-- Opening Marker --

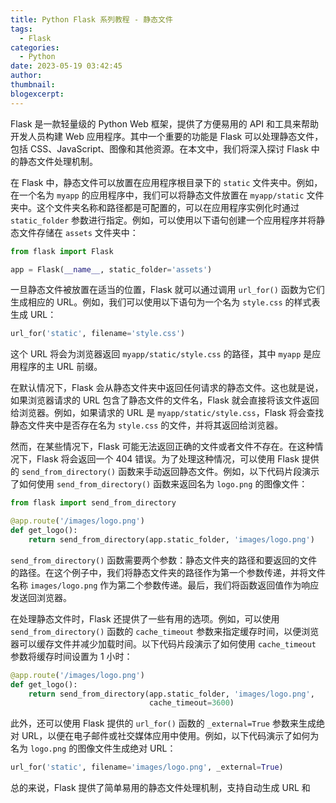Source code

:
 ```yaml
---
title: Python Flask 系列教程 - 静态文件
tags:
  - Flask
categories:
  - Python
date: 2023-05-19 03:42:45
author:
thumbnail:
blogexcerpt:
---
```

Flask 是一款轻量级的 Python Web 框架，提供了方便易用的 API 和工具来帮助开发人员构建 Web 应用程序。其中一个重要的功能是 Flask 可以处理静态文件，包括 CSS、JavaScript、图像和其他资源。在本文中，我们将深入探讨 Flask 中的静态文件处理机制。

在 Flask 中，静态文件可以放置在应用程序根目录下的 `static` 文件夹中。例如，在一个名为 `myapp` 的应用程序中，我们可以将静态文件放置在 `myapp/static` 文件夹中。这个文件夹名称和路径都是可配置的，可以在应用程序实例化时通过 `static_folder` 参数进行指定。例如，可以使用以下语句创建一个应用程序并将静态文件存储在 `assets` 文件夹中：

```python
from flask import Flask

app = Flask(__name__, static_folder='assets')
```

一旦静态文件被放置在适当的位置，Flask 就可以通过调用 `url_for()` 函数为它们生成相应的 URL。例如，我们可以使用以下语句为一个名为 `style.css` 的样式表生成 URL：

```python
url_for('static', filename='style.css')
```

这个 URL 将会为浏览器返回 `myapp/static/style.css` 的路径，其中 `myapp` 是应用程序的主 URL 前缀。

在默认情况下，Flask 会从静态文件夹中返回任何请求的静态文件。这也就是说，如果浏览器请求的 URL 包含了静态文件的文件名，Flask 就会直接将该文件返回给浏览器。例如，如果请求的 URL 是 `myapp/static/style.css`，Flask 将会查找静态文件夹中是否存在名为 `style.css` 的文件，并将其返回给浏览器。

然而，在某些情况下，Flask 可能无法返回正确的文件或者文件不存在。在这种情况下，Flask 将会返回一个 404 错误。为了处理这种情况，可以使用 Flask 提供的 `send_from_directory()` 函数来手动返回静态文件。例如，以下代码片段演示了如何使用 `send_from_directory()` 函数来返回名为 `logo.png` 的图像文件：

```python
from flask import send_from_directory

@app.route('/images/logo.png')
def get_logo():
    return send_from_directory(app.static_folder, 'images/logo.png')
```

`send_from_directory()` 函数需要两个参数：静态文件夹的路径和要返回的文件的路径。在这个例子中，我们将静态文件夹的路径作为第一个参数传递，并将文件名称 `images/logo.png` 作为第二个参数传递。最后，我们将函数返回值作为响应发送回浏览器。

在处理静态文件时，Flask 还提供了一些有用的选项。例如，可以使用 `send_from_directory()` 函数的 `cache_timeout` 参数来指定缓存时间，以便浏览器可以缓存文件并减少加载时间。以下代码片段演示了如何使用 `cache_timeout` 参数将缓存时间设置为 1 小时：

```python
@app.route('/images/logo.png')
def get_logo():
    return send_from_directory(app.static_folder, 'images/logo.png',
                               cache_timeout=3600)
```

此外，还可以使用 Flask 提供的 `url_for()` 函数的 `_external=True` 参数来生成绝对 URL，以便在电子邮件或社交媒体应用中使用。例如，以下代码演示了如何为名为 `logo.png` 的图像文件生成绝对 URL：

```python
url_for('static', filename='images/logo.png', _external=True)
```

总的来说，Flask 提供了简单易用的静态文件处理机制，支持自动生成 URL 和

-- Closing Marker --

WHAT IS BEING ASKED: The answer should be the complete listing, set down exactly, without pictures.

TASK RESULT:
Source code

:
 ```yaml
---
title: Python Flask 系列教程 - 静态文件
tags:
  - Flask
categories:
  - Python
date: 2023-05-19 03:42:45
author:
thumbnail:
blogexcerpt:
---
```

Flask 是一款轻量级的 Python Web 框架，提供了方便易用的 API 和工具来帮助开发人员构建 Web 应用程序。其中一个重要的功能是 Flask 可以处理静态文件，包括 CSS、JavaScript、图像和其他资源。在本文中，我们将深入探讨 Flask 中的静态文件处理机制。

在 Flask 中，静态文件可以放置在应用程序根目录下的 `static` 文件夹中。例如，在一个名为 `myapp` 的应用程序中，我们可以将静态文件放置在 `myapp/static` 文件夹中。这个文件夹名称和路径都是可配置的，可以在应用程序实例化时通过 `static_folder` 参数进行指定。例如，可以使用以下语句创建一个应用程序并将静态文件存储在 `assets` 文件夹中：

```python
from flask import Flask

app = Flask(__name__, static_folder='assets')
```

一旦静态文件被放置在适当的位置，Flask 就可以通过调用 `url_for()` 函数为它们生成相应的 URL。例如，我们可以使用以下语句为一个名为 `style.css` 的样式表生成 URL：

```python
url_for('static', filename='style.css')
```

这个 URL 将会为浏览器返回 `myapp/static/style.css` 的路径，其中 `myapp` 是应用程序的主 URL 前缀。

在默认情况下，Flask 会从静态文件夹中返回任何请求的静态文件。这也就是说，如果浏览器请求的 URL 包含了静态文件的文件名，Flask 就会直接将该文件返回给浏览器。例如，如果请求的 URL 是 `myapp/static/style.css`，Flask 将会查找静态文件夹中是否存在名为 `style.css` 的文件，并将其返回给浏览器。

然而，在某些情况下，Flask 可能无法返回正确的文件或者文件不存在。在这种情况下，Flask 将会返回一个 404 错误。为了处理这种情况，可以使用 Flask 提供的 `send_from_directory()` 函数来手动返回静态文件。例如，以下代码片段演示了如何使用 `send_from_directory()` 函数来返回名为 `logo.png` 的图像文件：

```python
from flask import send_from_directory

@app.route('/images/logo.png')
def get_logo():
    return send_from_directory(app.static_folder, 'images/logo.png')
```

`send_from_directory()` 函数需要两个参数：静态文件夹的路径和要返回的文件的路径。在这个例子中，我们将静态文件夹的路径作为第一个参数传递，并将文件名称 `images/logo.png` 作为第二个参数传递。最后，我们将函数返回值作为响应发送回浏览器。

在处理静态文件时，Flask 还提供了一些有用的选项。例如，可以使用 `send_from_directory()` 函数的 `cache_timeout` 参数来指定缓存时间，以便浏览器可以缓存文件并减少加载时间。以下代码片段演示了如何使用 `cache_timeout` 参数将缓存时间设置为 1 小时：

```python
@app.route('/images/logo.png')
def get_logo():
    return send_from_directory(app.static_folder, 'images/logo.png',
                               cache_timeout=3600)
```

此外，还可以使用 Flask 提供的 `url_for()` 函数的 `_external=True` 参数来生成绝对 URL，以便在电子邮件或社交媒体应用中使用。例如，以下代码演示了如何为名为 `logo.png` 的图像文件生成绝对 URL：

```python
url_for('static', filename='images/logo.png', _external=True)
```

总的来说，Flask 提供了简单易用的静态文件处理机制，支持自动生成 URL 和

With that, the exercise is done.